Note by blogger Anita H.: After a short break, I am getting back to my series on ‘Why write a thesis?’ , a dialogue that I started some time ago with myself, to remind me of the golden rules in writing skills. So here I am again…
One of the biggest challenges in finishing my thesis some years ago was that, while I continued to pile up with notes to write my dissertation, and although the volume of information may be impressive, they may not satisfy the requirements needed in terms of organising my arguments according to the conceptual and theoretical frameworks.
Freelance authors may not need such requirements if they have a full story in their head, but for a researcher, some rules need to be followed.

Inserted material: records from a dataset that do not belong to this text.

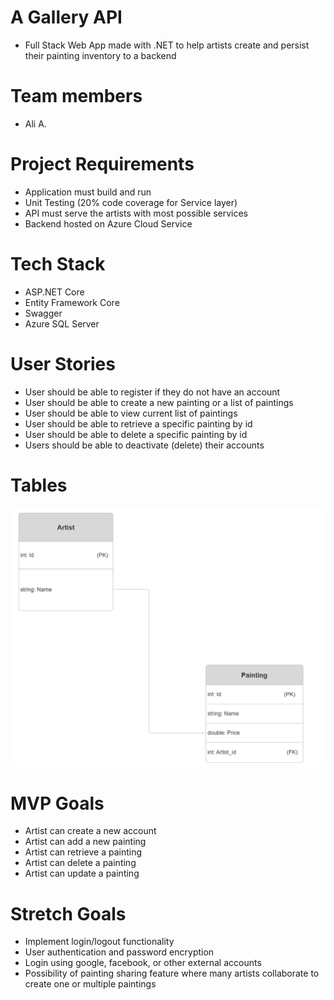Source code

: # A Gallery API
- Full Stack Web App made with .NET to help artists create and persist their painting inventory to a backend

# Team members
- Ali A.

# Project Requirements
- Application must build and run
- Unit Testing (20% code coverage for Service layer)
- API must serve the artists with most possible services
- Backend hosted on Azure Cloud Service

# Tech Stack
- ASP.NET Core
- Entity Framework Core
- Swagger
- Azure SQL Server

# User Stories
- User should be able to register if they do not have an account
- User should be able to create a new painting or a list of paintings
- User should be able to view current list of paintings
- User should be able to retrieve a specific painting by id
- User should be able to delete a specific painting by id
- Users should be able to deactivate (delete) their accounts

# Tables
![ERD](./ERD.png)

# MVP Goals
- Artist can create a new account
- Artist can add a new painting
- Artist can retrieve a painting
- Artist can delete a painting
- Artist can update a painting



# Stretch Goals
- Implement login/logout functionality
- User authentication and password encryption
- Login using google, facebook, or other external accounts
- Possibility of painting sharing feature where many artists collaborate to create one or multiple paintings

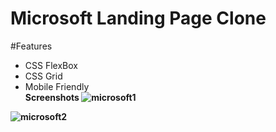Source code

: # Microsoft Landing Page Clone
#Features<br>
- CSS FlexBox
- CSS Grid
- Mobile Friendly<br>
<b>Screenshots
![microsoft1](https://user-images.githubusercontent.com/67910259/123899971-d4437300-d985-11eb-8368-7495ba07d814.PNG)

![microsoft2](https://user-images.githubusercontent.com/67910259/123901494-a875bc80-d988-11eb-840e-04117f4f8930.PNG)


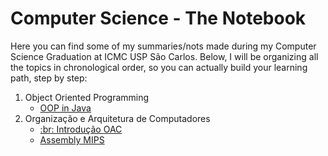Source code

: # Computer Science - The Notebook
Here you can find some of my summaries/nots made during my Computer Science Graduation at ICMC USP São Carlos. Below, I will be organizing all the topics in chronological order, so you can actually build your learning path, step by step:
1. Object Oriented Programming
	- [OOP in Java](https://github.com/felipemnds/computer-science-summaries/blob/master/object-oriented-programming/oop-in-java.md)
2. Organização e Arquitetura de Computadores
	- [:br: Introdução OAC](https://github.com/felipemnds/computer-science-summaries/blob/master/organizacao-arquitetura-computadores/introducao-oac.md)
	- [Assembly MIPS](https://github.com/felipemnds/computer-science-summaries/blob/master/organizacao-arquitetura-computadores/mips-assembly.md)
<!--stackedit_data:
eyJoaXN0b3J5IjpbLTExNTMzNzYxNDBdfQ==
-->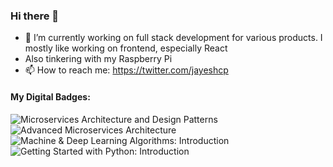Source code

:### Hi there 👋

- 🔭 I’m currently working on full stack development for various products. I mostly
like working on frontend, especially React
- Also tinkering with my Raspberry Pi
- 📫 How to reach me: https://twitter.com/jayeshcp

#### My Digital Badges:

![Microservices Architecture and Design Patterns](https://api.accredible.com/v1/frontend/credential_website_embed_image/badge/14618889) ![Advanced Microservices Architecture](https://api.accredible.com/v1/frontend/credential_website_embed_image/badge/14637713) ![Machine & Deep Learning Algorithms: Introduction](https://api.accredible.com/v1/frontend/credential_website_embed_image/badge/19949633) ![Getting Started with Python: Introduction](https://api.accredible.com/v1/frontend/credential_website_embed_image/badge/21951095)
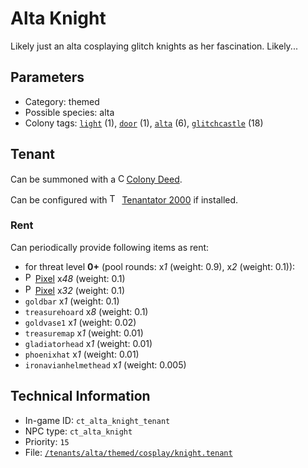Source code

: # Alta Knight

Likely just an alta cosplaying glitch knights as her fascination. Likely...

## Parameters

- Category: themed
- Possible species: alta
- Colony tags: [`light`](https://ceterai.github.io/MyEnternia/Wiki/Tags/Light) (1), [`door`](https://ceterai.github.io/MyEnternia/Wiki/Tags/Door) (1), [`alta`](https://ceterai.github.io/MyEnternia/Wiki/Tags/Alta) (6), [`glitchcastle`](https://ceterai.github.io/MyEnternia/Wiki/Tags/Glitchcastle) (18)

## Tenant

Can be summoned with a <img src="https://starbounder.org/mediawiki/images/9/93/Colony_Deed.gif" alt="Colony Deed icon" width="9.6" height="15"/> [Colony Deed](https://starbounder.org/Colony_Deed).

Can be configured with <img src="https://steamuserimages-a.akamaihd.net/ugc/920304477977773128/D47BB0FD18E520B722C013CEDE14AC017779D44C/" alt="Tenantator 2000 icon" width="16" height="16"/> [Tenantator 2000](https://steamcommunity.com/sharedfiles/filedetails/?id=1405753979) if installed.

### Rent

Can periodically provide following items as rent:

- for threat level **0+** (pool rounds: x*1* (weight: 0.9), x*2* (weight: 0.1)):
- <img src="https://starbounder.org/mediawiki/images/2/21/Pixel.png" alt="Pixel icon" loading="lazy" width="12px" height="16px"/> [Pixel](https://starbounder.org/Pixel) x*48* (weight: 0.1)
- <img src="https://starbounder.org/mediawiki/images/2/21/Pixel.png" alt="Pixel icon" loading="lazy" width="12px" height="16px"/> [Pixel](https://starbounder.org/Pixel) x*32* (weight: 0.1)
- `goldbar` x*1* (weight: 0.1)
- `treasurehoard` x*8* (weight: 0.1)
- `goldvase1` x*1* (weight: 0.02)
- `treasuremap` x*1* (weight: 0.01)
- `gladiatorhead` x*1* (weight: 0.01)
- `phoenixhat` x*1* (weight: 0.01)
- `ironavianhelmethead` x*1* (weight: 0.005)

## Technical Information

- In-game ID: `ct_alta_knight_tenant`
- NPC type: `ct_alta_knight`
- Priority: `15`
- File: [`/tenants/alta/themed/cosplay/knight.tenant`](https://github.com/Ceterai/Enternia/blob/main/tenants/alta/themed/cosplay/knight.tenant)
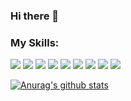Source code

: ### Hi there 👋

### My Skills: 
<img src="https://img.shields.io/badge/Java-007396?style=for-the-badge&logo=Java&logoColor=white"/>&nbsp;<img src="https://img.shields.io/badge/Python-3776AB?style=for-the-badge&logo=Python&logoColor=white"/>&nbsp;<img src="https://img.shields.io/badge/C-A8B9CC?style=for-the-badge&logo=C&logoColor=white"/>&nbsp;<img src="https://img.shields.io/badge/C++-00599C?style=for-the-badge&logo=C++&logoColor=white"/>&nbsp;<img src="https://img.shields.io/badge/JavaScript-F7DF1E?style=for-the-badge&logo=JavaScript&logoColor=white"/>&nbsp;<img src="https://img.shields.io/badge/TypeScript-3178C6?style=for-the-badge&logo=TypeScript&logoColor=white"/>&nbsp;<img src="https://img.shields.io/badge/Kotlin-0095D5?style=for-the-badge&logo=Kotlin&logoColor=white"/>&nbsp;<img src="https://img.shields.io/badge/Flutter-02569B?style=for-the-badge&logo=Flutter&logoColor=white"/>&nbsp;<img src="https://img.shields.io/badge/Go-00ADD8?style=for-the-badge&logo=Go&logoColor=white"/>


[![Anurag's github stats](https://github-readme-stats.vercel.app/api?username=LastDice)](https://github.com/anuraghazra/github-readme-stats)

<!--
**LastDIce/LastDice** is a ✨ _special_ ✨ repository because its `README.md` (this file) appears on your GitHub profile.

Here are some ideas to get you started:

- 🔭 I’m currently working on ...
- 🌱 I’m currently learning ...
- 👯 I’m looking to collaborate on ...
- 🤔 I’m looking for help with ...
- 💬 Ask me about ...
- 📫 How to reach me: ...
- 😄 Pronouns: ...
- ⚡ Fun fact: ...
-->
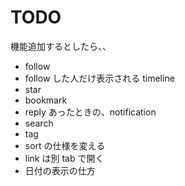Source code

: # TODO
機能追加するとしたら、、
* follow
* follow した人だけ表示される timeline
* star
* bookmark
* reply あったときの、notification
* search
* tag
* sort の仕様を変える
* link は別 tab で開く
* 日付の表示の仕方

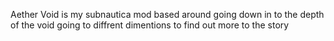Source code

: Aether Void is my subnautica mod based around going down in to the depth of the void going to diffrent dimentions to find out more to the story
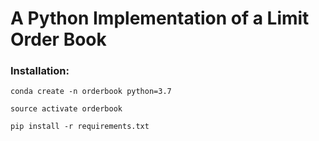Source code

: # A Python Implementation of a Limit Order Book

### Installation:

`conda create -n orderbook python=3.7`

`source activate orderbook`

`pip install -r requirements.txt`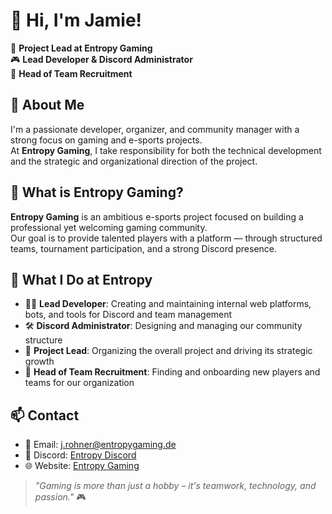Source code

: # 👋 Hi, I'm Jamie!

🚀 **Project Lead at Entropy Gaming**  
🎮 **Lead Developer & Discord Administrator**  
🤝 **Head of Team Recruitment**



## 🧠 About Me

I'm a passionate developer, organizer, and community manager with a strong focus on gaming and e-sports projects.  
At **Entropy Gaming**, I take responsibility for both the technical development and the strategic and organizational direction of the project.



## 🎯 What is Entropy Gaming?

**Entropy Gaming** is an ambitious e-sports project focused on building a professional yet welcoming gaming community.  
Our goal is to provide talented players with a platform — through structured teams, tournament participation, and a strong Discord presence.



## 🔧 What I Do at Entropy

- 👨‍💻 **Lead Developer**: Creating and maintaining internal web platforms, bots, and tools for Discord and team management  
- 🛠️ **Discord Administrator**: Designing and managing our community structure  
- 🧩 **Project Lead**: Organizing the overall project and driving its strategic growth  
- 📣 **Head of Team Recruitment**: Finding and onboarding new players and teams for our organization



## 📫 Contact

- 📧 Email: j.rohner@entropygaming.de  
- 💬 Discord: [Entropy Discord](https://discord.gg/entropygaming)  
- 🌐 Website: [Entropy Gaming](https://entropygaming.de/)






> _"Gaming is more than just a hobby – it's teamwork, technology, and passion."_ 🎮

Therefore the last part of the thesis work was the editorial of the manuscript which plays an important role of the decision of the exam committee to admit or reject our application for defence.
While compiling my reading lists for the index of authors and references, I was struggling a lot between categorizing the books per theme (for my arguments), and following the APA rules of referencing. In the end, I manage to finish my index of authors and references by alphabetical order, but still keep the thematic classification, as it is useful for my own learning.
In my conclusion, as I mentioned the importance of ‘trust’ as a key criteria for a positive evaluation for the privatisation process of Vietnamese state-owned enterprises (thesis), I needed to justify why the lack of trust can harm this process, in opposition to some common beliefs that a positive evaluation should rely on the ‘profitability’ criteria (anti-thesis). To make such a conclusion, my arguments under ‘recommendations’ should list out reasons why ‘profitability’ is not the only criteria for evaluation. Therefore, the thematic classification of my readings will help me with elements collected on this theme that ‘trust’ is a key success factor and that ‘profitability’ is an important element to evaluate in terms of financial return on investment for the firms that are being restructured, and possibly a convincing argument for the FDI investors, but not sufficient to build a sustainable growth for an economy in transition like the case of Vietnam.
The interesting part of trying to classify and categorize my reading references for my thesis is that the list that I compiled has been useful for me even today as my ‘bible’. I find the exercice of quoting correctly the references is a learning process in itself. For example, publishers location, ISBN series, year of publication, edition series are all details that I did not notice while working on the literature review, but they become key elements of evaluation on my final thesis output.
In fact, I spent almost 4 months alone on correcting and putting in place the reference and index list, struggling in doing it manually, and ignoring that there were useful tools of referencing that would have saved me months of work. As it turns out, this exercice did help to improve my handling of notes in referecing my word document, in subsequent research papers. For example, I manage to use the ‘view plan’ function to manage the level of titles and subtitles, and to organize my chapters more effectively and accurately.
In addition, I also use the thematic classification by keywords and SEO optimisation tools to enhance my final dissertation through the index that help search engines to identify my works. This also helped me to strenghthen my writing skills by using precise and concise words in my writing.
In brief, writing a thesis is a process that has helped me to clarify my thoughts based on methodology of research and organizing them in accordance with the theoretical concepts in epistemology. But reading the right literature remains the key success in writing a good thesis, in my view.
Wishing you all good luck, and see you in my next postings, sharing my project on Vietnam Hoc Studies, a research I have started for almost 12 months as of today.